= Canadian Mineworkers Union =

Canadian trade union

The Canadian Mineworkers Union (CMU) was a Canadian trade union of coal miners based in Cape Breton Island, Nova Scotia. Although it never won an election or legally represented workers, it was part of an important movement among Canadian unions in the 1980s to break away from their international American counterparts.

The CMU is distinguished from a local, independent union of the same name which existed at the Clinton Creek mine in the Yukon. This local union, which existed from late 1972 into 1978, was formed when miners decertified the United Steel Workers of America and formed their own union.

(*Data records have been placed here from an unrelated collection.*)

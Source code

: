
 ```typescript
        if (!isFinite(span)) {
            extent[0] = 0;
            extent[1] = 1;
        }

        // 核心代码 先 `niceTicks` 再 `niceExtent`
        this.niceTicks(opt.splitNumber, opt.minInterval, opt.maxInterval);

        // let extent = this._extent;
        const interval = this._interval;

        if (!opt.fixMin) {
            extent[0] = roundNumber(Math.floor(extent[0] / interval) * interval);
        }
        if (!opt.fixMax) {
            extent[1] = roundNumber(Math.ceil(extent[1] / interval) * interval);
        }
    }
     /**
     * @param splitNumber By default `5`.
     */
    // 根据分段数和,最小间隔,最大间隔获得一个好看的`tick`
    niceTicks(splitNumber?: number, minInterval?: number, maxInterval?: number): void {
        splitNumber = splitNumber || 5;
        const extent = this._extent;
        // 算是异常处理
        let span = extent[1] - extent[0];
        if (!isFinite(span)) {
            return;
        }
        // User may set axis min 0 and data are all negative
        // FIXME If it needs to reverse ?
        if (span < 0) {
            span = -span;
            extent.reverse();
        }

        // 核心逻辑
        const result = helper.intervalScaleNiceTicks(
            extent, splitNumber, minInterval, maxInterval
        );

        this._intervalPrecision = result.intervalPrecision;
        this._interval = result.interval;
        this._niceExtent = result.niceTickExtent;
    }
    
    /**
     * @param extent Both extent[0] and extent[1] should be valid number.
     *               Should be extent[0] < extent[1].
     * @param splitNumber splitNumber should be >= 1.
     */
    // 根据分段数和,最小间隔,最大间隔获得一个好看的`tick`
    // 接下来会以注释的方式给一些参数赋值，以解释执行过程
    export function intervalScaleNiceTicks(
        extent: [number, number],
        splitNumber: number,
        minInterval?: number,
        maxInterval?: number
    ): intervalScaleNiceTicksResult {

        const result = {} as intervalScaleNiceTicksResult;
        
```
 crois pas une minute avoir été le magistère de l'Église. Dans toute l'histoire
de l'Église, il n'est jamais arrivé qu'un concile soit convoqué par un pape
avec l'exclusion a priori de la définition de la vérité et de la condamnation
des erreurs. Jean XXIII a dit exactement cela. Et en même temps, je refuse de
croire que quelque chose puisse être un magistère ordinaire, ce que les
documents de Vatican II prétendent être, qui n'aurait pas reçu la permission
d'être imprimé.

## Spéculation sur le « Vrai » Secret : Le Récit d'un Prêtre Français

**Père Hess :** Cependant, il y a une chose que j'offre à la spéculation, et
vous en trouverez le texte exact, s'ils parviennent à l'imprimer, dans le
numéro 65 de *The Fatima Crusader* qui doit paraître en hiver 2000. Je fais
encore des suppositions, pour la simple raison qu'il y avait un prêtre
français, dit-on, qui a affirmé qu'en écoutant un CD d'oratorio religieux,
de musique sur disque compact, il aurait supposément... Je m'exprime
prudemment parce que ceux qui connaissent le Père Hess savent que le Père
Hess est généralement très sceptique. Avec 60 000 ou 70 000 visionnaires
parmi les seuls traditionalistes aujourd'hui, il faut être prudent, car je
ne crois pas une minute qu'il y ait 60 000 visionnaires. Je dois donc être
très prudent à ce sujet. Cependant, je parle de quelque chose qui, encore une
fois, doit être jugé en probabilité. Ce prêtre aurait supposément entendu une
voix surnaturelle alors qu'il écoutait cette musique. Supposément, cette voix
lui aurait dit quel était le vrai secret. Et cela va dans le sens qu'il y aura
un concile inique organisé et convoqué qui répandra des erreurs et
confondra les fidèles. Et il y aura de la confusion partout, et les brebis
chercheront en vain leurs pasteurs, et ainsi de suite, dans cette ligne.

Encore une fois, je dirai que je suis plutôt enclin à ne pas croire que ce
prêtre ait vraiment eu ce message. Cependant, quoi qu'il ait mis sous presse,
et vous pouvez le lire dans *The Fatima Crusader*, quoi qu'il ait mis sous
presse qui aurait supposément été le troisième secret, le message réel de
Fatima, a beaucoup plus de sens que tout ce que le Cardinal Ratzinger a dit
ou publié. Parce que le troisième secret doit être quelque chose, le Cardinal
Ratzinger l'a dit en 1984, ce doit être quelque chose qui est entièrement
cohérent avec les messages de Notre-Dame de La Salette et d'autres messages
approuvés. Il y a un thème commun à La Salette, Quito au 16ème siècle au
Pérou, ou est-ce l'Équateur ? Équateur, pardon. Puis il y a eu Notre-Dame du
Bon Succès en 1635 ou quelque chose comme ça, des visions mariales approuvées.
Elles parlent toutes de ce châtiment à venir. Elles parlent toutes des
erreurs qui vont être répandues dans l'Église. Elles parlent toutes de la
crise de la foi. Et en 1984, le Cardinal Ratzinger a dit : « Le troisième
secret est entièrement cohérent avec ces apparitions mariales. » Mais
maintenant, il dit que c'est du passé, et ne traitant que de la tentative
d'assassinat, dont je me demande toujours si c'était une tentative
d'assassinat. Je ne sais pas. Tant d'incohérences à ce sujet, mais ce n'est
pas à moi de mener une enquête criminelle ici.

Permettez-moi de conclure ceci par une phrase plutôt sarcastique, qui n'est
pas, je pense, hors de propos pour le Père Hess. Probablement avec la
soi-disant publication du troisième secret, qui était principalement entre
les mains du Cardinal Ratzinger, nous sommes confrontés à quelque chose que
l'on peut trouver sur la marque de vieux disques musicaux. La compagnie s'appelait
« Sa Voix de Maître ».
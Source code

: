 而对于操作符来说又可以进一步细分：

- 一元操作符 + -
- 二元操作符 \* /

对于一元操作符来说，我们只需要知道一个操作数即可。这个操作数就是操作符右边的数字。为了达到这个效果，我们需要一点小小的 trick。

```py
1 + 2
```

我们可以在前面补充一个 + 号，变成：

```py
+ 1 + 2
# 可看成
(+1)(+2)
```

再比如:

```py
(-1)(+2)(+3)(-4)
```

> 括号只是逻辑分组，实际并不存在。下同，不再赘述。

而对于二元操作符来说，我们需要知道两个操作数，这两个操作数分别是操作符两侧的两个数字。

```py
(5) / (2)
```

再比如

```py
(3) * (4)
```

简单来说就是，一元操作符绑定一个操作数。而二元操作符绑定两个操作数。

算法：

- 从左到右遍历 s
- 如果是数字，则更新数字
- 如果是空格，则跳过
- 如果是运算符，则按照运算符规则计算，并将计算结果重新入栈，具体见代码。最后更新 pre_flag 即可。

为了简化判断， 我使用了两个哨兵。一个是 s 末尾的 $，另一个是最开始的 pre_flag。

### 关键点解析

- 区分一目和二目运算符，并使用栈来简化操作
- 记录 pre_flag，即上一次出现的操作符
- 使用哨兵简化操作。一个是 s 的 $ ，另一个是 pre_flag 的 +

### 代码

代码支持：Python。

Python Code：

==Miners' unions in Nova Scotia==
Coal miners in Nova Scotia were first organized by the Provincial Workmen's Association (PWA) in 1879. The United Mine Workers of America (UMWA) attempted to organize the miners and supplant the PWA in 1908. The two unions fought for control, but in 1917 joined forces and formed the Amalgamated Mine Workers of Nova Scotia. The Amalgamated affiliated fully with UMWA a year later. Miners were represented continuously by UMWA over the next 60 years, with strikes exceedingly rare.

==1981 strike and formation==

On July 17, 1981, 3,500 miners in the Cape Breton coalfields went on strike against the Cape Breton Development Corporation (DEVCO), seeking a 60 percent wage increase over two years. It was the first strike since the nationalization of the Nova Scotia mines in 1967. But after a three-month-long strike in the spring of 1981, UMWA had little money left in it international union strike fund. The Nova Scotia miners were angry that UMWA was unable to support their strike, but nevertheless remained on the picket line. To support the strike effort, the local union organized a United Mine Workers Wives Association to raise funds and provide food, financial support, and other charity for strikers' families. The 13-week strike was a bitter one. When the Cabinet of Canadian Prime Minister Pierre Trudeau met in Sydney, Nova Scotia, in early September 1981, striking miners forced their way onto the tarmac and cornered Finance Minister Allan MacEachen and External Affairs Minister Mark MacGuigan to demand an end to the strike. Three federal mediators attempted to negotiate an end to the strike, and three times the miners rejected tentative contracts (the last one proposing a 50 percent wage hike over three years). Vandalism against company property began in August, and quickly escalated. In mid-September, a bomb was detonated at a DEVCO mine and DEVCO coal rail cars derailed at DEVCO's Lingan mine in New Waterford. A fourth federal mediator arrived just days after the bombings. The strike finally ended on October 3, 1981, with a tentative agreement which raised wages 50 percent over two years. The pact was ratified by the union a few days later.

Seething over the international union's inability to fund the strike, dissident miners attempted to organize their own union with the help and support of the Confederation of Canadian Unions (CCU). Miner Archie Kennedy contacted CCU Secretary-Treasurer John Lang and asked for assistance. Lang dispatched organizers John St. Amand and Sue Vohanka to Cape Breton to organize a union. The attempt to decertify the United Mine Workers and replace it with a new organization was part of a larger movement among Canadian labour unions to split away from their parent American "international" unions. Widespread discontent existed over the amount of dues sent to union headquarters in the U.S. (many Canadian unions called them "profits") and the relatively minor attention given to the problems of Canadian workers in return.

The CCU founded the Canadian Mineworkers Union, and began an organizing campaign in late 1981. Roughly half the Cape Breton miners joined the CMU, forcing a federally supervised union election. The Cape Breton miners voted 1,750 to 1,393 in March 1983 against affiliating with the CMU. The election was seen as a victory for UMWA president Richard Trumka. Trumka had defeated incumbent Sam Church for the international union presidency in the fall of 1982, and observers felt Cape Breton miners wanted to give the international union a second chance. But the CCU and CMU continued their organizing efforts. Member anger over the level of service given by UMWA remained high, and CMU forced a second election in March 1984. The miners rejected CMU a second time by a vote of 1,795 to 1,242. CMU's support declined quickly thereafter, as miners became disenchanted with the constant campaigning for votes.

The Canadian Mineworkers Union elected Donald MacLellan its national president at its founding convention. Dave Odo was elected vice president, Joe MacNeil the general secretary, and Allan MacDonald the treasurer.

UMWA continued to represent miners on Cape Breton Island for the next 17 years. All the island's coal mines were closed in 2001, and the local union disbanded.